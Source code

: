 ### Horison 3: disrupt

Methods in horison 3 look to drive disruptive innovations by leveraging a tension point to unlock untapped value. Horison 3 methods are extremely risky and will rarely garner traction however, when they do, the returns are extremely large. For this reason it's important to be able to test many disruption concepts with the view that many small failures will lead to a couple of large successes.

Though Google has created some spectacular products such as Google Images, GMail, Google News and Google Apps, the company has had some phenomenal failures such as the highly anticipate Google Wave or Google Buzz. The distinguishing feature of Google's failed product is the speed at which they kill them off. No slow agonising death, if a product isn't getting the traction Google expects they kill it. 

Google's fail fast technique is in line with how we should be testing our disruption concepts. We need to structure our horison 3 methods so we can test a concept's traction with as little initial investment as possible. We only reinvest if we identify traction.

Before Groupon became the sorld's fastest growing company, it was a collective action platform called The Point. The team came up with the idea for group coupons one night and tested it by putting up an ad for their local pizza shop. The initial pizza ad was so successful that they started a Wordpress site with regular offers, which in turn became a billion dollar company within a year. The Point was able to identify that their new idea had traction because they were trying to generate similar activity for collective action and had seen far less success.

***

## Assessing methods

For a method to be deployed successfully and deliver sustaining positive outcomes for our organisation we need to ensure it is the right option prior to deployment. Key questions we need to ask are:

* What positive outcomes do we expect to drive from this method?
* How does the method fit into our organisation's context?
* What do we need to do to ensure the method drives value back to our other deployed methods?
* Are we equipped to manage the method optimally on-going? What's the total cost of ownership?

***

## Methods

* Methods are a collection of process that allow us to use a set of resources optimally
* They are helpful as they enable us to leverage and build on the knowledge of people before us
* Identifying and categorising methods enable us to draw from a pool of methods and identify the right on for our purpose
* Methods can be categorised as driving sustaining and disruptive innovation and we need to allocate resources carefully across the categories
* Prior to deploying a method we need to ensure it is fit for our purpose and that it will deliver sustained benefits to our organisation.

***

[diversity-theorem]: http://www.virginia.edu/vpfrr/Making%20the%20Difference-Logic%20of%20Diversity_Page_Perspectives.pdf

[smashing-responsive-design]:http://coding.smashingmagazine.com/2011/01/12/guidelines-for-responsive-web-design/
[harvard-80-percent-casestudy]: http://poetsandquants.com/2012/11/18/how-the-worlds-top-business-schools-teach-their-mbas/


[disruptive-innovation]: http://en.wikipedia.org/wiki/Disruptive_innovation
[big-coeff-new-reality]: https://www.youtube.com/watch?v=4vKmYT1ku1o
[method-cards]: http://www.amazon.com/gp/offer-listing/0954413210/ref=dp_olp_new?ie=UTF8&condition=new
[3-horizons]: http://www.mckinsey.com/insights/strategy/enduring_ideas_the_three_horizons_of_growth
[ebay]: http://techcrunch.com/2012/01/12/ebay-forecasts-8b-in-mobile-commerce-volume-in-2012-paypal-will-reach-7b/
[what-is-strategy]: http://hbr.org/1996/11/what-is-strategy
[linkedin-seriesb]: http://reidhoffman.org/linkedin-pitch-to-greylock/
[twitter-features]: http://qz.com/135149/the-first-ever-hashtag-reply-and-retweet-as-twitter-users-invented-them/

==================================================

- _Brief_: Using the records above, repeat exactly the lines from the first one through the line with "our organisation's context?".

- _The answer_:
Source code

: ### Horison 3: disrupt

Methods in horison 3 look to drive disruptive innovations by leveraging a tension point to unlock untapped value. Horison 3 methods are extremely risky and will rarely garner traction however, when they do, the returns are extremely large. For this reason it's important to be able to test many disruption concepts with the view that many small failures will lead to a couple of large successes.

Though Google has created some spectacular products such as Google Images, GMail, Google News and Google Apps, the company has had some phenomenal failures such as the highly anticipate Google Wave or Google Buzz. The distinguishing feature of Google's failed product is the speed at which they kill them off. No slow agonising death, if a product isn't getting the traction Google expects they kill it. 

Google's fail fast technique is in line with how we should be testing our disruption concepts. We need to structure our horison 3 methods so we can test a concept's traction with as little initial investment as possible. We only reinvest if we identify traction.

Before Groupon became the sorld's fastest growing company, it was a collective action platform called The Point. The team came up with the idea for group coupons one night and tested it by putting up an ad for their local pizza shop. The initial pizza ad was so successful that they started a Wordpress site with regular offers, which in turn became a billion dollar company within a year. The Point was able to identify that their new idea had traction because they were trying to generate similar activity for collective action and had seen far less success.

***

## Assessing methods

For a method to be deployed successfully and deliver sustaining positive outcomes for our organisation we need to ensure it is the right option prior to deployment. Key questions we need to ask are:

* What positive outcomes do we expect to drive from this method?
* How does the method fit into our organisation's context?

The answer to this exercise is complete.